## PROVIDED DATA
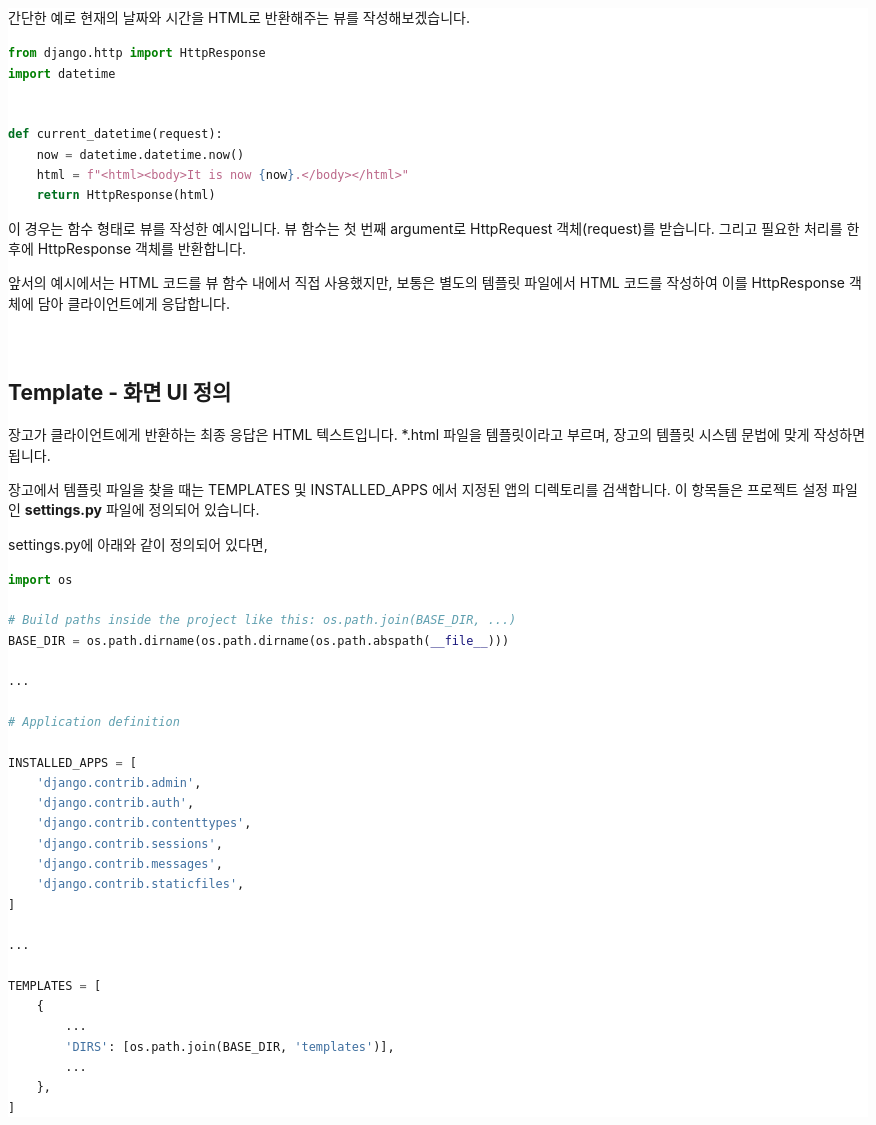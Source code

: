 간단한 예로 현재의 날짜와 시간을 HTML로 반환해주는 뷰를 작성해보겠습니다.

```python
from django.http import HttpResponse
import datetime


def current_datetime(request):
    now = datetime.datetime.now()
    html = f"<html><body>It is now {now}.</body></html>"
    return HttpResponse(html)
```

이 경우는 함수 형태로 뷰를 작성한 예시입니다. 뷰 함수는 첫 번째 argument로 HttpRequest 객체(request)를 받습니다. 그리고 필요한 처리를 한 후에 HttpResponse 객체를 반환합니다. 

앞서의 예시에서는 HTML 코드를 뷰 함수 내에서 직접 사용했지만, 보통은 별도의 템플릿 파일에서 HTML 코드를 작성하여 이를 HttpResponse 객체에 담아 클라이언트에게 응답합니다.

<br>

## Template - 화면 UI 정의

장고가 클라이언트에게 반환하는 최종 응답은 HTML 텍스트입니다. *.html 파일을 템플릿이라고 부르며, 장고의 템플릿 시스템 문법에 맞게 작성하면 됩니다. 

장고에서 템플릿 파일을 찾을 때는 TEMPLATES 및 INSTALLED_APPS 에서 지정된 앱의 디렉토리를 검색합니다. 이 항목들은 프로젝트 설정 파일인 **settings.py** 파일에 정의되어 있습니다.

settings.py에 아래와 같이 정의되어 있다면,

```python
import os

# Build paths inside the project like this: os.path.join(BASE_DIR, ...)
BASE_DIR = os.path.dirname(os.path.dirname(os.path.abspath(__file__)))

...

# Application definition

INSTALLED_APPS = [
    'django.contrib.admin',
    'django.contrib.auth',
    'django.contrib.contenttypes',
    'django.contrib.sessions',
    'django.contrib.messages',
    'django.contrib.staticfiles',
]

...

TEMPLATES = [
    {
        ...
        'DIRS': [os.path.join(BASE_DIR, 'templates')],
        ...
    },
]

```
...
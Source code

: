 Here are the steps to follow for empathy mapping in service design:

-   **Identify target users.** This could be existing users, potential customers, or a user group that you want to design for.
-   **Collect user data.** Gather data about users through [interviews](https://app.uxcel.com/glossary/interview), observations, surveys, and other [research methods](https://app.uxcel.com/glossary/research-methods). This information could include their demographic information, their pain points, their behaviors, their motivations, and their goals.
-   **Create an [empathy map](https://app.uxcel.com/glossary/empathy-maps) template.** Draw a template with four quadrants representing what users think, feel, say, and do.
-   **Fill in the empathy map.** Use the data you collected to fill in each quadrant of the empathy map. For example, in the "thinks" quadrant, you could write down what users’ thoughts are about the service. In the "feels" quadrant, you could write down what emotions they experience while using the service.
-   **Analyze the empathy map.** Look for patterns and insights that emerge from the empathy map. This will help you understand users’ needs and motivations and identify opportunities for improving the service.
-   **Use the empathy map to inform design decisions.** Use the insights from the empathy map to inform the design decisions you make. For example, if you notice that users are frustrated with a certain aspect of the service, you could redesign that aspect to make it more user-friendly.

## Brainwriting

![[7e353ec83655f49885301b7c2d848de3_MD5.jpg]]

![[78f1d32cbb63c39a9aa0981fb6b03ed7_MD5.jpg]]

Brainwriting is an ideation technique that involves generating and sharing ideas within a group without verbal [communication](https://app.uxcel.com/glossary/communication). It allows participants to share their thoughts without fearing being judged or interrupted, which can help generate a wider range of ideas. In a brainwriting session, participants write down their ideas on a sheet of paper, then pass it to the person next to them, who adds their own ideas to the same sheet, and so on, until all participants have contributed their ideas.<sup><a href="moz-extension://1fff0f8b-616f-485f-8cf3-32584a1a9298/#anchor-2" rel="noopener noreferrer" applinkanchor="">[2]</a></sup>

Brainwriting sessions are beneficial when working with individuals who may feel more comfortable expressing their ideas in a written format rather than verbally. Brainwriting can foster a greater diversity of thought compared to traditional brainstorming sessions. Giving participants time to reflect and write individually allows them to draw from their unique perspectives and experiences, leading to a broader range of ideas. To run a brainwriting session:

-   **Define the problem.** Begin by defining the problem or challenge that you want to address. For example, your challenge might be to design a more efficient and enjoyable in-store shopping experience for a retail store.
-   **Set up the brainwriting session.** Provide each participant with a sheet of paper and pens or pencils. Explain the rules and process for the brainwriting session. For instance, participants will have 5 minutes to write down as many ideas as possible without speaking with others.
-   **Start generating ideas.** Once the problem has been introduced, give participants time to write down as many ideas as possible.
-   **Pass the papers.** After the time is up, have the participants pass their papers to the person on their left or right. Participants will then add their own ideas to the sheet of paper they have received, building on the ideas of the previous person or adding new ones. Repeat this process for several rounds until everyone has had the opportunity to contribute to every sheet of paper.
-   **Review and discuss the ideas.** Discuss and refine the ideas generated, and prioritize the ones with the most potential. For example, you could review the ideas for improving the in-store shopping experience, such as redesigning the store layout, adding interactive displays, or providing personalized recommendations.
---
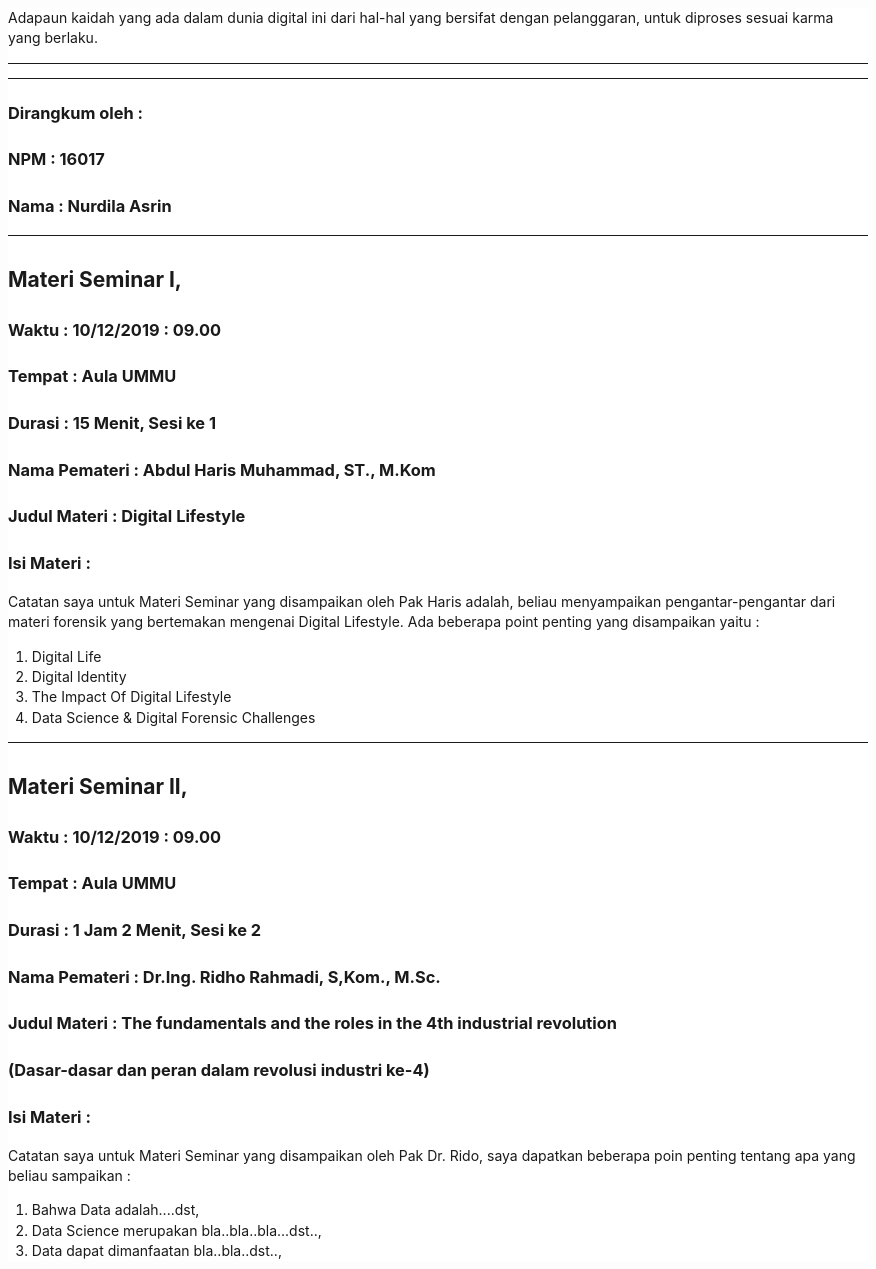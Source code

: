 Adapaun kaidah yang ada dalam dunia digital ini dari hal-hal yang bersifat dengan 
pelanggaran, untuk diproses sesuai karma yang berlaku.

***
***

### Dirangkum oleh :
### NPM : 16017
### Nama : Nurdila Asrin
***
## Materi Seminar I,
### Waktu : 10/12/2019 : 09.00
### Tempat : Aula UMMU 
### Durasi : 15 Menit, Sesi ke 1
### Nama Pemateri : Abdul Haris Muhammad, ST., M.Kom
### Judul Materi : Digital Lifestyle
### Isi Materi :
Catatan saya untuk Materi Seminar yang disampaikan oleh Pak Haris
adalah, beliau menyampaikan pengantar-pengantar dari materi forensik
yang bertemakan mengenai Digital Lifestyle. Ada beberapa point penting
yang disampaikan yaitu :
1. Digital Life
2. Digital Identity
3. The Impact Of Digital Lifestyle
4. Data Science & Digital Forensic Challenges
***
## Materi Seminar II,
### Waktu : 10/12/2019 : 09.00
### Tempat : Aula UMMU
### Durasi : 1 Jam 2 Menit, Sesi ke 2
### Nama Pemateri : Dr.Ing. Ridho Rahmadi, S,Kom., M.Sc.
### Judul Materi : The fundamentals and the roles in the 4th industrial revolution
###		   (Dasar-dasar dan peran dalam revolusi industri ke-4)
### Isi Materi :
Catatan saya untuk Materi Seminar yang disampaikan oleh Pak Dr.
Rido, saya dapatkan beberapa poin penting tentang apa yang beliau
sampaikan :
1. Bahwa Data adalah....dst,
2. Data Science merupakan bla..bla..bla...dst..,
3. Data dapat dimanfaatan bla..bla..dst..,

## DIRECTIONS
Copy out each line of the material that holds the word "dalam".

## SOLUTION
: Adapaun kaidah yang ada dalam dunia digital ini dari hal-hal yang bersifat dengan 
###		   (Dasar-dasar dan peran dalam revolusi industri ke-4)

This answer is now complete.